■ Instructions to follow: Pull every "Continent" line out of the data below.

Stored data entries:
■ ■ ■ ■ ■

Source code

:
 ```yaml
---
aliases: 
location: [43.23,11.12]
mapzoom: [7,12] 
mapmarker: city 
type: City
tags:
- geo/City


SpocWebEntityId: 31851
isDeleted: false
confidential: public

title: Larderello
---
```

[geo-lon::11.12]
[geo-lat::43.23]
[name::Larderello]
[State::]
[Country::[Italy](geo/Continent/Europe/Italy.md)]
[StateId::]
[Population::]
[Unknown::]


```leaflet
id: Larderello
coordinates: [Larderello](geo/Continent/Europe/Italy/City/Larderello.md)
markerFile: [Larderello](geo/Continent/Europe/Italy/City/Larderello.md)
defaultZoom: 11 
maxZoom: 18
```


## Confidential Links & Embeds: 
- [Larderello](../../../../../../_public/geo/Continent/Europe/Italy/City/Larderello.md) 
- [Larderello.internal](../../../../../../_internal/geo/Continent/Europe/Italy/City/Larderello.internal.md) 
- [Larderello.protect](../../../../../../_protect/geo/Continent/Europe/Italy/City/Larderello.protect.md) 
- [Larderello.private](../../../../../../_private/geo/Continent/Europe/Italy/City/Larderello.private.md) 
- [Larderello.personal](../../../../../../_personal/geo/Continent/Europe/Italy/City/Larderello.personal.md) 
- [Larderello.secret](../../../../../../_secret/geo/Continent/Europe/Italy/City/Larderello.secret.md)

■ ■ ■ ■ ■

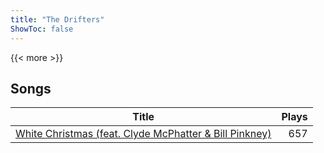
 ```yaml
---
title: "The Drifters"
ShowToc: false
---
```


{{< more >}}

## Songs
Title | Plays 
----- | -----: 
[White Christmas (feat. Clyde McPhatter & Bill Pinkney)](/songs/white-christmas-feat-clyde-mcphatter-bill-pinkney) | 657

■ ■ ■ ■ ■

■ Reply:
[Country::[Italy](geo/Continent/Europe/Italy.md)]
coordinates: [Larderello](geo/Continent/Europe/Italy/City/Larderello.md)
markerFile: [Larderello](geo/Continent/Europe/Italy/City/Larderello.md)
- [Larderello](../../../../../../_public/geo/Continent/Europe/Italy/City/Larderello.md) 
- [Larderello.internal](../../../../../../_internal/geo/Continent/Europe/Italy/City/Larderello.internal.md) 
- [Larderello.protect](../../../../../../_protect/geo/Continent/Europe/Italy/City/Larderello.protect.md) 
- [Larderello.private](../../../../../../_private/geo/Continent/Europe/Italy/City/Larderello.private.md) 
- [Larderello.personal](../../../../../../_personal/geo/Continent/Europe/Italy/City/Larderello.personal.md) 
- [Larderello.secret](../../../../../../_secret/geo/Continent/Europe/Italy/City/Larderello.secret.md)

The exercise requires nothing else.